══ Records to process ══

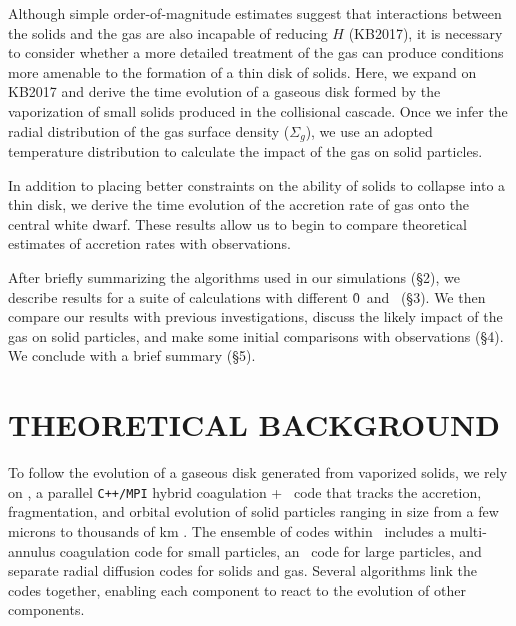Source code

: \documentclass[12pt,preprint]{aastex}
\begin{document}
Although simple order-of-magnitude estimates suggest that interactions between the 
solids and the gas are also incapable of reducing $H$ (KB2017), it is necessary
to consider whether a more detailed treatment of the gas can produce conditions
more amenable to the formation of a thin disk of solids. Here, we expand on KB2017 
and derive the time evolution of a gaseous disk formed by the vaporization of small
solids produced in the collisional cascade. Once we infer the radial distribution
of the gas surface density ($\Sigma_g$), we use an adopted temperature distribution 
to calculate the impact of the gas on solid particles.

In addition to placing better constraints on the ability of solids to collapse 
into a thin disk, we derive the time evolution of the accretion rate of gas onto
the central white dwarf. These results allow us to begin to compare theoretical
estimates of accretion rates with observations.

After briefly summarizing the algorithms used in our simulations (\S2), we describe 
results for a suite of calculations with different \r0\ and \mdotz\ (\S3).  
We then compare our results with previous investigations, discuss the likely impact 
of the gas on solid particles, and make some initial comparisons with observations (\S4).  
We conclude with a brief summary (\S5).

\section{THEORETICAL BACKGROUND}
\label{sec: back}

To follow the evolution of a gaseous disk generated from vaporized solids,
we rely on \orch, a parallel \verb!C++/MPI! hybrid coagulation + 
\nbody\ code that tracks the accretion, fragmentation, and orbital evolution 
of solid particles ranging in size from a few microns to thousands of km 
\citep{kb2001,kb2004a,kb2008,bk2011a,bk2011b,kb2016a}. 
The ensemble of codes within \orch\ includes a multi-annulus coagulation 
code for small particles, an \nbody\ code for large particles, and 
separate radial diffusion codes for solids and gas.  Several algorithms 
link the codes together, enabling each component to react to the evolution 
of other components.
\end{document}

═══

■ **Prompt**: In the entries above, find each line that includes the string "observations" and copy it.

■ **Worked solution**:
estimates of accretion rates with observations.
of the gas on solid particles, and make some initial comparisons with observations (\S4).  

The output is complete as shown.